85. Cependant, dans ses déclarations au SNEFC, le 15 mars 2021 et le 20 avril 2021, X avait déclaré que le Mgén (retraité) Fortin était « [traduction] habillé » lorsqu’elle s’était réveillée, et qu’il avait baissé son pantalon. Ce n’est que lors d’une troisième entrevue avec X, le 13 octobre 2021, que l’Adj Hachey a interrogé X sur les divergences entre ses déclarations et celles du Bgén Cross. Cela s’est produit deux mois après le dépôt de l’accusation contre le Mgén (retraité) Fortin et six mois après que la divergence a été relevée. Cette troisième entrevue avec X visait à clarifier ce qu’elle avait dit au Bgén Cross lorsqu’elle lui avait signalé l’incident. X a déclaré qu’elle ne voulait pas donner de détails sur l’allégation au Bgén Cross, mais qu’il continuait à lui mettre de la pression et lui demandait de préciser « [traduction] chaque détail », ce qui l’a rendue mal à l’aise. Elle a ajouté qu’elle avait alors commencé à répondre « [traduction] oui » aux questions du Bgén Cross au lieu de lui donner des détails sur ce qui s’était passé. Elle a également précisé que le Bgén Cross lui avait indiqué ce qui s’était passéNote de bas de page 39.

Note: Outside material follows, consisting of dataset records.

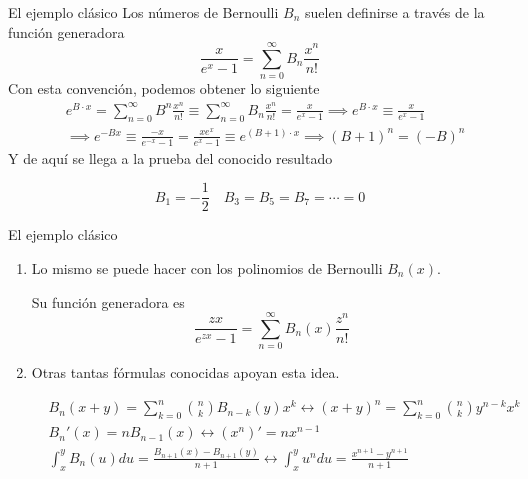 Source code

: \documentclass{beamer}
\begin{document}
  \begin{frame}{El ejemplo clásico}
    Los números de Bernoulli $B_n$ suelen definirse a través de la función generadora
      \begin{equation*}
        \frac{x}{e^x - 1} = \sum_{n=0}^\infty B_n \frac{x^n}{n!}
      \end{equation*} 
      Con esta convención, podemos obtener lo siguiente
      \begin{align*}
        & e^{B \cdot x} = \sum_{n=0}^\infty B^n \frac{x^n}{n!} \equiv \sum_{n=0}^\infty B_n \frac{x^n}{n!} = \frac{x}{e^x - 1} \implies e^{B \cdot x} \equiv \frac{x}{e^x - 1}\\
        & \implies e^{-Bx} \equiv \frac{-x}{e^{-x}-1} = \frac{xe^x}{e^x-1} \equiv e^{(B+1) \cdot x} \implies (B+1)^n = (-B)^n
      \end{align*}
      Y de aquí se llega a la prueba del conocido resultado
      \begin{block}{}
        \begin{equation*}
        B_1 = -\frac{1}{2} \quad B_3 = B_5 = B_7 = \cdots = 0
      \end{equation*}
      \end{block}
  \end{frame}

  \begin{frame}{El ejemplo clásico}
    \begin{enumerate}
      \item Lo mismo se puede hacer con los polinomios de Bernoulli $B_n(x)$. 
      
      Su función generadora es
      \begin{equation*}
        \frac{zx}{e^{zx} - 1} = \sum_{n=0}^\infty B_n(x) \frac{z^n}{n!}
      \end{equation*}
      \item Otras tantas fórmulas conocidas apoyan esta idea.
      \begin{block}{}
        \begin{align*}
        &B_n(x + y) = \sum_{k=0}^n \binom{n}{k} B_{n-k}(y)x^k \leftrightarrow (x + y)^n = \sum_{k=0}^n \binom{n}{k} y^{n-k}x^k\\
        &B_n'(x) = nB_{n-1}(x) \leftrightarrow (x^n)' = nx^{n-1}\\
        &\int_{x}^{y} B_n(u) du = \frac{B_{n+1}(x) - B_{n+1}(y)}{n+1} \leftrightarrow \int_{x}^{y} u^n du = \frac{x^{n+1} - y^{n+1}}{n+1}
        \end{align*}
      \end{block}
    \end{enumerate}
  \end{frame}
\end{document}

86. Lorsqu’on lui a demandé si elle se souvenait d’avoir dit au Bgén Cross comment le Mgén (retraité) Fortin était habillé lorsqu’elle l’a vu pour la première fois, X a répondu que non. L’Adj Hachey lui a ensuite demandé de décrire comment le Mgén (retraité) Fortin lui est apparu lorsqu’elle a ouvert les yeux et l’a vu pour la première fois. Elle a dit qu’il était habillé et que ses parties génitales étaient exposées. Lorsqu’on lui a demandé si elle aurait utilisé les mots « [traduction] était nu » pour décrire le Mgén (retraité) Fortin, lorsqu’elle a signalé l’incident au Bgén Cross, X a répondu par la négative, ajoutant qu’il avait commencé à lui poser des questions et qu’elle s’était simplement « [traduction] ferméeNote de bas de page 40 » parce qu’à peu près au même moment, elle lui avait également signalé deux autres situations distinctes de nature sexuelle. Les enquêteurs n’ont pas interrogé X sur ces autres incidents dans le cadre de leur enquête.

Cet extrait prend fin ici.